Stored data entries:
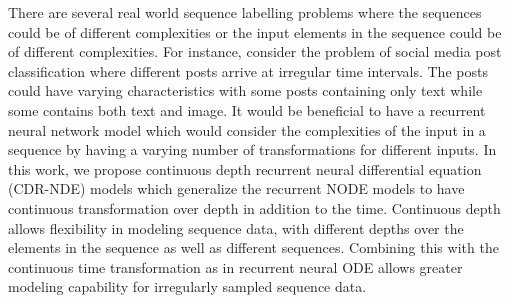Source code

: \documentclass{article} %
\begin{document}
There are several real world sequence labelling problems where the sequences could be of different complexities or the input elements in the sequence could be of different complexities. For instance, consider the problem of social media post classification where different posts arrive at irregular time intervals. The  posts could have varying characteristics with some posts containing only text while some contains both text and image. It would be beneficial to have a recurrent neural network model which would consider the complexities of the input in a sequence by having a varying number of transformations for different inputs. In this work, we propose continuous depth recurrent neural differential equation (CDR-NDE) models which generalize the recurrent NODE models to have continuous transformation over depth in addition to the time. Continuous depth allows flexibility in modeling sequence data, with different depths over the elements in the sequence as well as different sequences. Combining this with the continuous time transformation as in recurrent neural ODE allows greater modeling capability for irregularly sampled sequence data.
\end{document}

WHAT IS EXPECTED - Give the entries above again, exactly as written and free of images.

RESPONSE TO THIS EXERCISE -
Source code

: \documentclass{article} %
\begin{document}
There are several real world sequence labelling problems where the sequences could be of different complexities or the input elements in the sequence could be of different complexities. For instance, consider the problem of social media post classification where different posts arrive at irregular time intervals. The  posts could have varying characteristics with some posts containing only text while some contains both text and image. It would be beneficial to have a recurrent neural network model which would consider the complexities of the input in a sequence by having a varying number of transformations for different inputs. In this work, we propose continuous depth recurrent neural differential equation (CDR-NDE) models which generalize the recurrent NODE models to have continuous transformation over depth in addition to the time. Continuous depth allows flexibility in modeling sequence data, with different depths over the elements in the sequence as well as different sequences. Combining this with the continuous time transformation as in recurrent neural ODE allows greater modeling capability for irregularly sampled sequence data.
\end{document}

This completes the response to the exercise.